I loved reading this.

I'm not able to wrtte as eloquently and throroughly as you but i'll just say I agreed with all that was written.

I watched it twice and enjoyed it 2nd time round even more,the costumes are gorgeous,pastel flanels never looked so sexy and the minimal special effects are the sort of effects I enjoy,I felt sweaty watching it.

Some of my favourite bits of actorly business this year are contained in this film,that strange little bow he does on first seeing Allerton and the strange trippy sex dance in the jungle.

I was happy to see Craig who I never liked as Bond embrace the queerness of the role and this took me back to the first time I saw him in Love Is The Devil which is another off kilter queer film from 98 which got no Oscar love,it reminded me a lot of that films tempo.

Where was the supporting actress praise for Lesley Manville,what did you think of her Claudio,i'm sure she can do anything.

Luca is one of the best director's of actors at the moment,some of my favourite performances of this year came from his 2 films.

The jungle bit never really bothered me though I know some had problems with it.

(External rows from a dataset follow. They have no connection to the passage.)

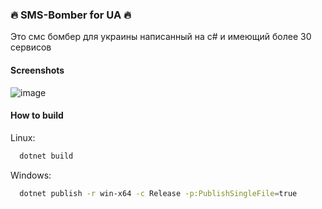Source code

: ### 🔥 SMS-Bomber for UA 🔥
Это смс бомбер для украины написанный на c# и имеющий более 30 сервисов

#### Screenshots
![image](https://github.com/pa1n-dev/SMS-Bomber/assets/74207477/d23bf831-990a-4631-ba88-303c306c537b)

#### How to build
Linux:
```bash
  dotnet build
```

Windows: 
```bash
  dotnet publish -r win-x64 -c Release -p:PublishSingleFile=true
```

March 2, 2025 | Registered CommenterMr Ripley79

Craig was totally deserving of the nod. And Manville REALLY should have been a nominee as well. I didn't even realize it was her until the credits.

March 2, 2025 | Registered CommenterAngelo

Robbed, snubbed, SNUBBED!

March 2, 2025 | Registered CommenterFrank Zappa

Mr Ripley79 -- Thank you for the kind words. Also, "I felt sweaty watching it" is a great way to put it. Anyway, I'm glad you liked this Almost There write-up because you won't feel the same about the next one, which, sadly, will only be posted after the Oscars - Marianne Jean-Baptiste in HARD TRUTHS.

Angelo -- At TIFF, I had lunch with a fellow critic after we both watched QUEER and he felt the same about Manville. Didn't even realize it was her.

Frank Zappa -- YES!

March 2, 2025 | Registered CommenterCláudio Alves

I look forward to the Marianne write up,

I don't want to be hating on such an overlooked actress but her performance left me scratching my head especially as she is so at ease and natural in Secrets and Lies.

I had her at my number one position all year for my own awards and now she's languishing at number 10,I was sure she'd cake walk it to be my winner.

When all around her are being so natural and real she seems to be going way over the top and pushing too hard and lacking any calibration in her anger and the dinner table scene is badly written and doesn't work but i'm willing to be persuaded.

It was my biggest disappointment this year as i'm a huge Leigh fan but I just thought this went nowhere.

I thought you might do an Almost There on those Last Showgirl ladies or Sebastian Stan's alternate role which more people seem to be keen on than his Trump turn.